Issue #2- Was the May 8th, 2017 Statement Voluntary?
[43] To determine whether the statement is voluntary, I will review four different areas:
a) The overarching legal principles.
b) The factual background- what happened before the accused made the May 8th, 2017 statement?
c) The specific issues raised by the accused about the voluntariness of the statement itself.
d) A global analysis of whether the interview, taken as a whole was (or became) involuntary at some point.
a) The Overarching Legal Principles
[44] The leading case on the voluntariness of statements is R. v. Oickle (2000 SCC 38, [2000] 2 S.C.R. 3 (S.C.C.)). In that decision, the Supreme Court outlined the four requirements for a statement to be voluntary:
a) There cannot be any threats or inducements offered to the person making the statement.
b) There cannot be oppression. A statement cannot be voluntary if the will of the person making it has been overborne.
c) The accused person must have an operating mind.
d) There cannot be any police trickery.
[45] In this case, most of the argument was focused on the circumstances in which the statement was made. The defence argued that various conduct brought into play the first three requirements of the test in Oickle and that, either individually or collectively, these factors rendered the accused’s statement involuntary. The defence also argued that police trickery was used in order to subvert the accused’s right to silence.

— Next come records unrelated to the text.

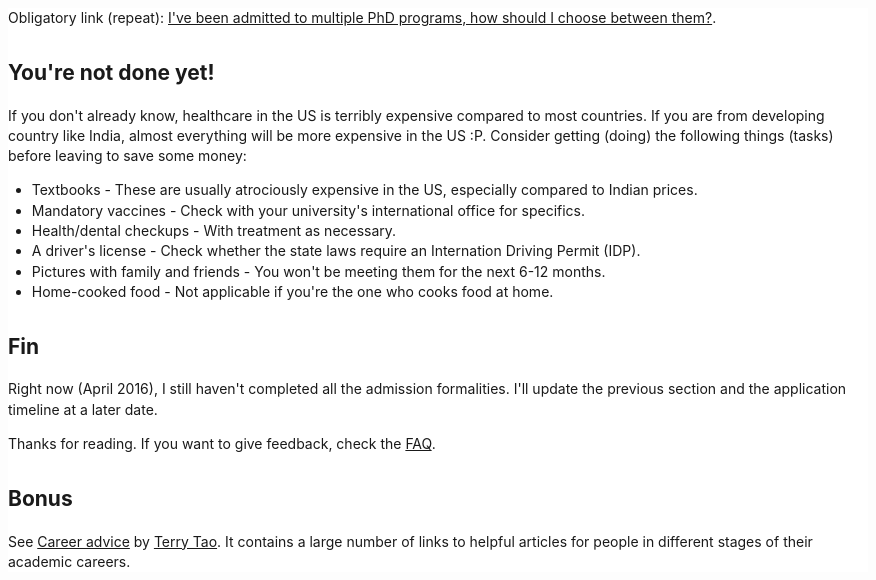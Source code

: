 Obligatory link (repeat): [I've been admitted to multiple PhD programs, how should I choose between them?][acadse-choose].

## You're not done yet!

If you don't already know, healthcare in the US is terribly expensive compared to most countries. If you are from developing country like India, almost everything will be more expensive in the US :P. Consider getting (doing) the following things (tasks) before leaving to save some money:

* Textbooks - These are usually atrociously expensive in the US, especially compared to Indian prices.
* Mandatory vaccines - Check with your university's international office for specifics.
* Health/dental checkups - With treatment as necessary.
* A driver's license - Check whether the state laws require an Internation Driving Permit (IDP).
* Pictures with family and friends - You won't be meeting them for the next 6-12 months.
* Home-cooked food - Not applicable if you're the one who cooks food at home.

## Fin

Right now (April 2016), I still haven't completed all the admission formalities. I'll update the previous section and the application timeline at a later date.

Thanks for reading. If you want to give feedback, check the [FAQ](/faq).

## Bonus

See [Career advice][tao-advice] by [Terry Tao][wiki-tao]. It contains a large number of links to helpful articles for people in different stages of their academic careers.


[acadse]:            https://academia.stackexchange.com
[acadse-interview]:  https://academia.stackexchange.com/search?q=[graduate-admissions]+interview
[/r/gradadmissions]: https://www.reddit.com/r/gradadmissions
[phdcomics]:         http://phdcomics.com/comics.php
[gradcafe]:          http://forum.thegradcafe.com/
[ets]:               https://www.ets.org
[anki]:              http://ankisrs.net/
[wiki-srs]:          https://en.wikipedia.org/wiki/Spaced_repetition
[wiki-flashcard]:    https://en.wikipedia.org/wiki/Flashcard
[ankiessentials]:    https://alexvermeer.com/anki-essentials/
[grephysics]:        https://www.ets.org/gre/subject/about/content/physics/
[apareasons]:        http://apa.org/gradpsych/2012/11/right-path.aspx
[sop-ideas]:         http://academia.stackexchange.com/a/1555/31940
[sop-howmany]:       http://academia.stackexchange.com/a/8815/31940
[sop-length]:        http://academia.stackexchange.com/a/5480/31940
[sop-tone]:          http://academia.stackexchange.com/a/29850/31940
[sop-fit]:           http://academia.stackexchange.com/a/57354/31940
[sop-berkeley]:      http://grad.berkeley.edu/admissions/apply/statement-purpose/
[wiki-tree]:         https://en.wikipedia.org/wiki/Tree_%28graph_theory%29
[lor-solicit]:       http://academia.stackexchange.com/a/47374/31940
[lor-whom]:          http://academia.stackexchange.com/a/27476/31940
[lor-waive]:         http://academia.stackexchange.com/a/1154/31940
[PI-wiki]:           https://en.wikipedia.org/wiki/Principal_investigator
[martin-visit]:      http://www2.math.ou.edu/~kmartin/visit.html
[tao-advice]:        https://terrytao.wordpress.com/career-advice/
[wiki-tao]:          https://en.wikipedia.org/wiki/Terry_Tao
[acadse-choose]:     http://academia.stackexchange.com/questions/66926/ive-been-admitted-to-multiple-phd-programs-how-should-i-choose-between-them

[46] The burden rests on the Crown to demonstrate, beyond a reasonable doubt, that the accused’s statement was voluntary.

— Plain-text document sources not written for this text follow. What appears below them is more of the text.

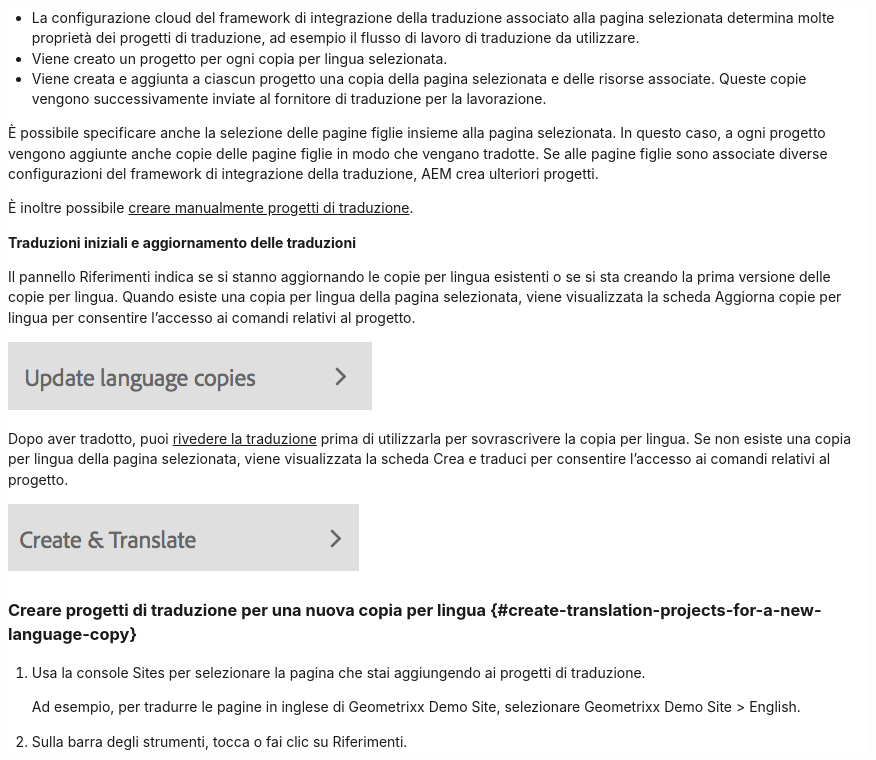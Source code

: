 * La configurazione cloud del framework di integrazione della traduzione associato alla pagina selezionata determina molte proprietà dei progetti di traduzione, ad esempio il flusso di lavoro di traduzione da utilizzare.
* Viene creato un progetto per ogni copia per lingua selezionata.
* Viene creata e aggiunta a ciascun progetto una copia della pagina selezionata e delle risorse associate. Queste copie vengono successivamente inviate al fornitore di traduzione per la lavorazione.

È possibile specificare anche la selezione delle pagine figlie insieme alla pagina selezionata. In questo caso, a ogni progetto vengono aggiunte anche copie delle pagine figlie in modo che vengano tradotte. Se alle pagine figlie sono associate diverse configurazioni del framework di integrazione della traduzione, AEM crea ulteriori progetti.

È inoltre possibile [creare manualmente progetti di traduzione](#creating-a-translation-project-using-the-projects-console).

**Traduzioni iniziali e aggiornamento delle traduzioni**

Il pannello Riferimenti indica se si stanno aggiornando le copie per lingua esistenti o se si sta creando la prima versione delle copie per lingua. Quando esiste una copia per lingua della pagina selezionata, viene visualizzata la scheda Aggiorna copie per lingua per consentire l’accesso ai comandi relativi al progetto.

![chlimage_1-239](assets/chlimage_1-239.png)

Dopo aver tradotto, puoi [rivedere la traduzione](#reviewing-and-promoting-updated-content) prima di utilizzarla per sovrascrivere la copia per lingua. Se non esiste una copia per lingua della pagina selezionata, viene visualizzata la scheda Crea e traduci per consentire l’accesso ai comandi relativi al progetto.

![chlimage_1-240](assets/chlimage_1-240.png)

### Creare progetti di traduzione per una nuova copia per lingua {#create-translation-projects-for-a-new-language-copy}

1. Usa la console Sites per selezionare la pagina che stai aggiungendo ai progetti di traduzione.

   Ad esempio, per tradurre le pagine in inglese di Geometrixx Demo Site, selezionare Geometrixx Demo Site > English.

1. Sulla barra degli strumenti, tocca o fai clic su Riferimenti.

[47] There was no dispute that the accused received his right to counsel, and there was no Charter challenge to the admissibility of the statement. As a result of this fact, there are two other legal principles that also apply in this case.

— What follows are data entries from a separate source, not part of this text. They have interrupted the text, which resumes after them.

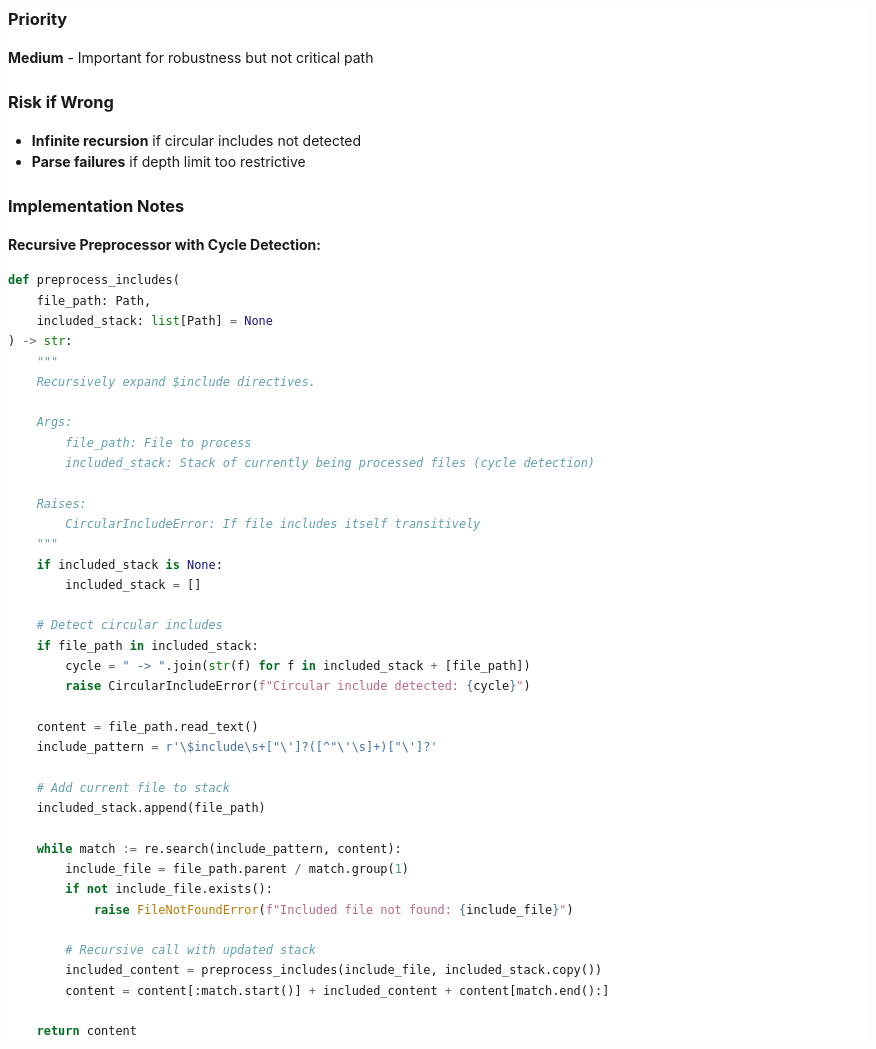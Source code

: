 ### Priority
**Medium** - Important for robustness but not critical path

### Risk if Wrong
- **Infinite recursion** if circular includes not detected
- **Parse failures** if depth limit too restrictive

### Implementation Notes

**Recursive Preprocessor with Cycle Detection:**
```python
def preprocess_includes(
    file_path: Path, 
    included_stack: list[Path] = None
) -> str:
    """
    Recursively expand $include directives.
    
    Args:
        file_path: File to process
        included_stack: Stack of currently being processed files (cycle detection)
    
    Raises:
        CircularIncludeError: If file includes itself transitively
    """
    if included_stack is None:
        included_stack = []
    
    # Detect circular includes
    if file_path in included_stack:
        cycle = " -> ".join(str(f) for f in included_stack + [file_path])
        raise CircularIncludeError(f"Circular include detected: {cycle}")
    
    content = file_path.read_text()
    include_pattern = r'\$include\s+["\']?([^"\'\s]+)["\']?'
    
    # Add current file to stack
    included_stack.append(file_path)
    
    while match := re.search(include_pattern, content):
        include_file = file_path.parent / match.group(1)
        if not include_file.exists():
            raise FileNotFoundError(f"Included file not found: {include_file}")
        
        # Recursive call with updated stack
        included_content = preprocess_includes(include_file, included_stack.copy())
        content = content[:match.start()] + included_content + content[match.end():]
    
    return content
```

[48] First, as the Supreme Court of Canada has set out in R. v. Singh (2007 SCC 48, [2007] 3 S.C.R. 405), the right to remain silent does not prevent the police from speaking to an accused. As Oickle, supra acknowledged (at paragraph 33), there are two goals at play in these types of cases and the Court must protect the rights of the accused without unduly limiting society’s needs to investigate and solve crimes.
[49] However, Singh, supra also acknowledges (at para 47) that:
First, the use of legitimate means of persuasion is indeed permitted under the present rule – it was expressly endorsed by this Court in Herbert. This approach is part of the critical balance that must be maintained between individual and societal interests. Second, the law as it stands does not permit the police to ignore the detainee’s freedom to choose whether to speak or not, as contended. Under both common law and Charter rules, police persistence in continuing the interview, despite repeated assertions by the detainee that he wishes to remain silent, may well raise a strong argument that any subsequently obtained statement was not the product of a few will to speak to the authorities. As we shall see, the trial judge in this case was very much alive to the risk that the statement may be involuntary when a police officer engages in such conduct.
[50] Second, in R. v. Sinclair (2010 SCC 35), outlined the circumstances in which an accused, having exercised the right to counsel, was entitled to exercise it a second time. In essence, a second discussion with counsel will be constitutionally required when the initial advice is no longer sufficient to address the issues that the accused is facing. This will include a change in the jeopardy that the accused is facing, new procedural issues or other similar factors.
[51] With these background principles in mind, I now turn to the factual issues underlying this case.
b) The Factual Background
[52] As part of the materials that were filed on this motion, the accused signed an Affidavit dated January 8th, 2020. The most relevant paragraphs of that Affidavit state:
At that time, I was asleep on the couch at the residence and awoken on the floor with police hitting me with their hands and knees.
The police told me to stop resisting although I was not.
I was arrested by what I believe to be SWAT team police officers in grey denim carrying high powered weapons.
Many police officers and police vehicles were within and outside of the residence.
The police placed me in a cage in a silver van and transported me to a police facility.
When I arrived at the police facility, one of the policemen in a grey uniform told me that I was to provide information on what is happening if I wanted the police to help me.
The police also told me that I should talk if I wanted to see my family again.
There was a police officer who was at the police facility, he had a big book. He was muscular, had an orange colour beard and was about 6 feet tall. They grey coloured uniform officers said I could give the information to the officer with the book.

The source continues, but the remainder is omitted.